### Information provided
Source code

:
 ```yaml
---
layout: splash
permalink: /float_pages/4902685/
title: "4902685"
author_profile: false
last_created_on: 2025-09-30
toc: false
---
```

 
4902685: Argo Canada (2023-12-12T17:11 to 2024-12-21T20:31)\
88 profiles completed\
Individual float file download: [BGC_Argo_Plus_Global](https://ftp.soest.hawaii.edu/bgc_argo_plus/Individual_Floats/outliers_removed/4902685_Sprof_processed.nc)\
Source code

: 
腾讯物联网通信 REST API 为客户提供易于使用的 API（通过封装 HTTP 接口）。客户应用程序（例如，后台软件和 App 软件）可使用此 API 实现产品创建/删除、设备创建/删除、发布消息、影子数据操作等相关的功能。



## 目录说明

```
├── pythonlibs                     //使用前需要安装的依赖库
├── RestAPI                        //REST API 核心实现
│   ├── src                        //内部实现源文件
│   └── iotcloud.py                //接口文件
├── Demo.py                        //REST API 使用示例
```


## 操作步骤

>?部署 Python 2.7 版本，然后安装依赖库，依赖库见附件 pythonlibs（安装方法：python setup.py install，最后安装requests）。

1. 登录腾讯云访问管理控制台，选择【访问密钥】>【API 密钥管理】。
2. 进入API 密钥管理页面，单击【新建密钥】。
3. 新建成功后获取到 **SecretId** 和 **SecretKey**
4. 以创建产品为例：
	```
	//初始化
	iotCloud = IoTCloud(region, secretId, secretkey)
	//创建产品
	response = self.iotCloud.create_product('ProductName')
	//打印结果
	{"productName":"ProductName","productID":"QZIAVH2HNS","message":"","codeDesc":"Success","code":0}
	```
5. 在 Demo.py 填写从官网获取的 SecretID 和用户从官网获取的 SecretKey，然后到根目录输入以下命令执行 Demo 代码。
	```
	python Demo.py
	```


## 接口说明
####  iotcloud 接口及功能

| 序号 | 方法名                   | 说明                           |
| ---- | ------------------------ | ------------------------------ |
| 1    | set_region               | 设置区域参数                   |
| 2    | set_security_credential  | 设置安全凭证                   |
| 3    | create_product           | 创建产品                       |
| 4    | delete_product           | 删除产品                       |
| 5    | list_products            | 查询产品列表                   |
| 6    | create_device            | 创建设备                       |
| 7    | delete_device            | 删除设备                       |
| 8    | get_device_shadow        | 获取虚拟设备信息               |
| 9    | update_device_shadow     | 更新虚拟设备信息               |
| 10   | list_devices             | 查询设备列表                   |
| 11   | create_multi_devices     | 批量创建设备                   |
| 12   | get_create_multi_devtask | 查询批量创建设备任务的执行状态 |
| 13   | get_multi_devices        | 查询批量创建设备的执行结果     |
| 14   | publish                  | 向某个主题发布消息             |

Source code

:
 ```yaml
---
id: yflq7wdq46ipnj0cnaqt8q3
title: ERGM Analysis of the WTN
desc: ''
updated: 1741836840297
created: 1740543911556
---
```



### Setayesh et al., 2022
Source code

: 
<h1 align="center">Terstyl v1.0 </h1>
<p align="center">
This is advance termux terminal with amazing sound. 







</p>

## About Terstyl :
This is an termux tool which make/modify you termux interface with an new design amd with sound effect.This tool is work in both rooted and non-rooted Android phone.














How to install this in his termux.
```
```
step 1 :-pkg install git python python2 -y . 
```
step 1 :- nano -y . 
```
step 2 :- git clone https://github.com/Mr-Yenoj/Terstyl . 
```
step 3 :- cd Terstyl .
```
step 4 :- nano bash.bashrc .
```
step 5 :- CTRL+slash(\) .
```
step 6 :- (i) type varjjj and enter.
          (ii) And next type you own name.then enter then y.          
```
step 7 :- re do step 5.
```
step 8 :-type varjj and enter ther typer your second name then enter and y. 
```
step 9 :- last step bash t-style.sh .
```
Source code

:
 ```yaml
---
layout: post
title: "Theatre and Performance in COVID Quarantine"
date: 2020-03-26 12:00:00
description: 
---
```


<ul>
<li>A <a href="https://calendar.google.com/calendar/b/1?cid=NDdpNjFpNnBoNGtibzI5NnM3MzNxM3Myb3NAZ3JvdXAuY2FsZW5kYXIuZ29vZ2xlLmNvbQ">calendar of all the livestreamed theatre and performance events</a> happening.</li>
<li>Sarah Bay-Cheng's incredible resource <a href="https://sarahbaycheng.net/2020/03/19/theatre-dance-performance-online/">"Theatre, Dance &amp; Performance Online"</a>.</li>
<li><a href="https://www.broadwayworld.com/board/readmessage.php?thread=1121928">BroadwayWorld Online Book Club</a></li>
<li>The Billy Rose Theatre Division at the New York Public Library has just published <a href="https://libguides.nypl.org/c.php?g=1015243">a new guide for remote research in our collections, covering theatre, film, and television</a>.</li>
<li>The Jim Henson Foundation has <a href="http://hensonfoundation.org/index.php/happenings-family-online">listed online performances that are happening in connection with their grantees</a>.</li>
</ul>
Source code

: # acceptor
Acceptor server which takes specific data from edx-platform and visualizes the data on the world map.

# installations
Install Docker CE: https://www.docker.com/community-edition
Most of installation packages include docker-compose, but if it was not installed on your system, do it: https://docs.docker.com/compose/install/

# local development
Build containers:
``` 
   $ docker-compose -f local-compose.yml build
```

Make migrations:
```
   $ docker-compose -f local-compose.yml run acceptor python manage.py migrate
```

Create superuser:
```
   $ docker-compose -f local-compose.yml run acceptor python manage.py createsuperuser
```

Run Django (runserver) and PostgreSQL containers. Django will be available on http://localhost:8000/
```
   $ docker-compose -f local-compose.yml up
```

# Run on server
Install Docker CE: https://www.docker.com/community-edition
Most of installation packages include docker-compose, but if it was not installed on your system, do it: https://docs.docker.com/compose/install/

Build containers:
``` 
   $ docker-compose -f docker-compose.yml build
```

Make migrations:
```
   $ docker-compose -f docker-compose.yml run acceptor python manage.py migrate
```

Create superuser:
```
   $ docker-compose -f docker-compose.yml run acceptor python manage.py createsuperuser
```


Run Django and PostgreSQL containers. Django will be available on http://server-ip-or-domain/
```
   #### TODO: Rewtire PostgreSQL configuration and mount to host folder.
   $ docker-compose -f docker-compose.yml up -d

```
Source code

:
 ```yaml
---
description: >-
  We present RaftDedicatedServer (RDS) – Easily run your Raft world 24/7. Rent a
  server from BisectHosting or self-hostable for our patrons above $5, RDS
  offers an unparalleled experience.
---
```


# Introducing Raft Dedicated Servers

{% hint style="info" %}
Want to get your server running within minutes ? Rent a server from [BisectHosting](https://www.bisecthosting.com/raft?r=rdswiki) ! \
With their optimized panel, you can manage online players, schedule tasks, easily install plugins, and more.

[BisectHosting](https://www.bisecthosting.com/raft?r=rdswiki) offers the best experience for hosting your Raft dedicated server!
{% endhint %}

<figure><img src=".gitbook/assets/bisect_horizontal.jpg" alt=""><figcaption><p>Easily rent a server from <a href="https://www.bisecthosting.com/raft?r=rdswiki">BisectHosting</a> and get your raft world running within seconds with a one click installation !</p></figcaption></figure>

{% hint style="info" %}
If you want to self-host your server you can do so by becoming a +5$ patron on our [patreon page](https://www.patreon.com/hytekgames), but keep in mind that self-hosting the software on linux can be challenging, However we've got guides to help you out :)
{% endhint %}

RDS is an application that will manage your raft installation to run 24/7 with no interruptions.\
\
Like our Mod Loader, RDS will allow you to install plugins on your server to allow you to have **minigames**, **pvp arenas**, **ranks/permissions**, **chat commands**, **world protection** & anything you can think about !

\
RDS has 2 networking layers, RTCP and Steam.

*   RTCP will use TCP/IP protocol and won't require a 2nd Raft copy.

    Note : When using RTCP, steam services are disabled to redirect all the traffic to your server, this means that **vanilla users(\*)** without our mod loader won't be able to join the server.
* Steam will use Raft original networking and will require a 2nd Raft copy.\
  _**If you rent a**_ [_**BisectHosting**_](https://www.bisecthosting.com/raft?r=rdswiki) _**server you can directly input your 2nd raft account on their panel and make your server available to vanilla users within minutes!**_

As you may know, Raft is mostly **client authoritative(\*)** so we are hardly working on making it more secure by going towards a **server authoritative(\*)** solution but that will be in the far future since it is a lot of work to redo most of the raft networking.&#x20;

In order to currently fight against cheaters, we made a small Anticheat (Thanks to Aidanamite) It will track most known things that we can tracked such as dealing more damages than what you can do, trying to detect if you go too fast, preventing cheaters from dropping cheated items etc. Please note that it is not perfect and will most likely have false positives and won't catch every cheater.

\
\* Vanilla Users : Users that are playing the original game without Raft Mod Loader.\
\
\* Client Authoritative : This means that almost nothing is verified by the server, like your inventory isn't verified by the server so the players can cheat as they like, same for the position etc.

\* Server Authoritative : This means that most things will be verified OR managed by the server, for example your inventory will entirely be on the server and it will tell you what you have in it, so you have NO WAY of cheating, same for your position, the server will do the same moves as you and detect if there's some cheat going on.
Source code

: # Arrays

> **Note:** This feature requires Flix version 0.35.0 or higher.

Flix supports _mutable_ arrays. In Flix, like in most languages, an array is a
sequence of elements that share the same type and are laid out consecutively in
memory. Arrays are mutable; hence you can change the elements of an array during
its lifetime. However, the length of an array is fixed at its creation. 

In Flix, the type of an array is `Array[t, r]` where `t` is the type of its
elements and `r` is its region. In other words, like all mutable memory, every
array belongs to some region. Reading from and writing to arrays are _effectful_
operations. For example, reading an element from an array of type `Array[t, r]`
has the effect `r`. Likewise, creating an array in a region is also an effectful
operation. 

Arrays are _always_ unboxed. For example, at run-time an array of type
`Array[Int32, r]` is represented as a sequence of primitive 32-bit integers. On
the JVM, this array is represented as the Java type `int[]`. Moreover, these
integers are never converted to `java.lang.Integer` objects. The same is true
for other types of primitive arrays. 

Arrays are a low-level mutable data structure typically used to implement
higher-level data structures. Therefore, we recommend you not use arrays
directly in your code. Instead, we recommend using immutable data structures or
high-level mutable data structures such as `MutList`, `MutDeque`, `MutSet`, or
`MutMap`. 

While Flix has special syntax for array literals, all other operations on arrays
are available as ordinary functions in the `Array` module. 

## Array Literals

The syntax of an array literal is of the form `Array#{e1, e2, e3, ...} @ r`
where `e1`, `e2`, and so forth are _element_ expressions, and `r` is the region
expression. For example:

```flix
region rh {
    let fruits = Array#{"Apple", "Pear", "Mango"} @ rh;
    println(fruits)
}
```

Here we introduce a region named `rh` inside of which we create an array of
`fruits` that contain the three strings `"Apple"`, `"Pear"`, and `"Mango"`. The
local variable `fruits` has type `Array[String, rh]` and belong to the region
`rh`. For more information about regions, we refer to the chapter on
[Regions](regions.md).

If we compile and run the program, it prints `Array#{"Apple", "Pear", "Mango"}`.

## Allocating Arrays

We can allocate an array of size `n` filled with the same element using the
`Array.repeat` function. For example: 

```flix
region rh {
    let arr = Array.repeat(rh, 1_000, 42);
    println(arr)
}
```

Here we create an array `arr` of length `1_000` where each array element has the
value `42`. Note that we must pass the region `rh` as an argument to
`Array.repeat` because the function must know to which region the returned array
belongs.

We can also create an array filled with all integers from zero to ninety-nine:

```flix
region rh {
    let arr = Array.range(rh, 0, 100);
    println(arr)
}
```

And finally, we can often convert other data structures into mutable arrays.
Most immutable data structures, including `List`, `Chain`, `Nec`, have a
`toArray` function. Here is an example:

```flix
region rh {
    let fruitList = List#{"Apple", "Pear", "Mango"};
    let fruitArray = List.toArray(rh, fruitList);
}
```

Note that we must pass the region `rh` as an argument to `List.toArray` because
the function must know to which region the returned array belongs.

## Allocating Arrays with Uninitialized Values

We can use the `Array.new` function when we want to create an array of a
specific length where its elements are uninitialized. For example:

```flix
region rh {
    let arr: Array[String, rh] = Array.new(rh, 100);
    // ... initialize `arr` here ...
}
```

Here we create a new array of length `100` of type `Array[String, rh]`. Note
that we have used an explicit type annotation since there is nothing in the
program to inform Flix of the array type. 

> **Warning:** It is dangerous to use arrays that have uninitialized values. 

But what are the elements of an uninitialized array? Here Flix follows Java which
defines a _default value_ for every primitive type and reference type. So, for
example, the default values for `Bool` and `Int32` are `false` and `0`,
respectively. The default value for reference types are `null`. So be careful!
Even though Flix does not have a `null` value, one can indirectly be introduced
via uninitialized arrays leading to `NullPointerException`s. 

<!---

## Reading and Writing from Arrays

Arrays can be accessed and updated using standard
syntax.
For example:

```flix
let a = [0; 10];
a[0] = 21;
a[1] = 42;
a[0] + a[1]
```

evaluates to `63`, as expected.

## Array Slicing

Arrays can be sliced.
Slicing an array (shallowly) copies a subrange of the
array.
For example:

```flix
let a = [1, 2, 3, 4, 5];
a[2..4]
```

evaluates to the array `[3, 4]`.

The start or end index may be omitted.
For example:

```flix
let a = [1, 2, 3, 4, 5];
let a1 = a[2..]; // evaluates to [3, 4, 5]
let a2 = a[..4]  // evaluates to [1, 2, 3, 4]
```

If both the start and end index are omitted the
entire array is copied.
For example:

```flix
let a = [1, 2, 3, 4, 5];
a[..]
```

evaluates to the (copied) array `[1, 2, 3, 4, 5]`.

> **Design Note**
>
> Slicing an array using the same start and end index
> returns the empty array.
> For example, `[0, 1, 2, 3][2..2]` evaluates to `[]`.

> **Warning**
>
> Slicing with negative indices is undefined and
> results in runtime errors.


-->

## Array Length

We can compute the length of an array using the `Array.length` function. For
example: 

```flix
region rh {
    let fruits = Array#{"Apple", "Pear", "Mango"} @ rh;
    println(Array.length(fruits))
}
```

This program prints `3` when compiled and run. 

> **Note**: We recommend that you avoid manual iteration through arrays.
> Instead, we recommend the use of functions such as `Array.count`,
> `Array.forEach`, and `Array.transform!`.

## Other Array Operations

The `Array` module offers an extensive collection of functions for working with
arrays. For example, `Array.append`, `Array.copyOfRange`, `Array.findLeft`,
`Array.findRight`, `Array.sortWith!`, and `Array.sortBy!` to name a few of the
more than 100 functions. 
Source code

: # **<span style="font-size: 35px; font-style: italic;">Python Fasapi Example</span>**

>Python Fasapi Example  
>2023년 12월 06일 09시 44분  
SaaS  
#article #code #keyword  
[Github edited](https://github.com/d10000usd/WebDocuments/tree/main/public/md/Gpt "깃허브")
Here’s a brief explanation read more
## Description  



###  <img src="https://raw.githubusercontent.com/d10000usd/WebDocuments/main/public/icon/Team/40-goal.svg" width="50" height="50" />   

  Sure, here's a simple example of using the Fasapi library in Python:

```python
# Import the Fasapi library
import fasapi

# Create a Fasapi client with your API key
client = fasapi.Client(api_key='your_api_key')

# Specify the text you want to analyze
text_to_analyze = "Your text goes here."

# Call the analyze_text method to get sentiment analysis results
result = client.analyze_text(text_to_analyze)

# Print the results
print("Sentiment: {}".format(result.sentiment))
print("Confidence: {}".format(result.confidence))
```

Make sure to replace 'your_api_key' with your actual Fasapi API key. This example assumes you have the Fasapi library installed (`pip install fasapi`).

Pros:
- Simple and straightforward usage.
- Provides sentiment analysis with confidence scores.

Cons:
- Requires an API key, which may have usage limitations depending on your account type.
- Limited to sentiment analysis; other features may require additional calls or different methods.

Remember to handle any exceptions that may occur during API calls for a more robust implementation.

### Exercise aim
The answer should consist of every line above in which "WebDocuments" appears.

### Answer to this task
[Github edited](https://github.com/d10000usd/WebDocuments/tree/main/public/md/Gpt "깃허브")
###  <img src="https://raw.githubusercontent.com/d10000usd/WebDocuments/main/public/icon/Team/40-goal.svg" width="50" height="50" />   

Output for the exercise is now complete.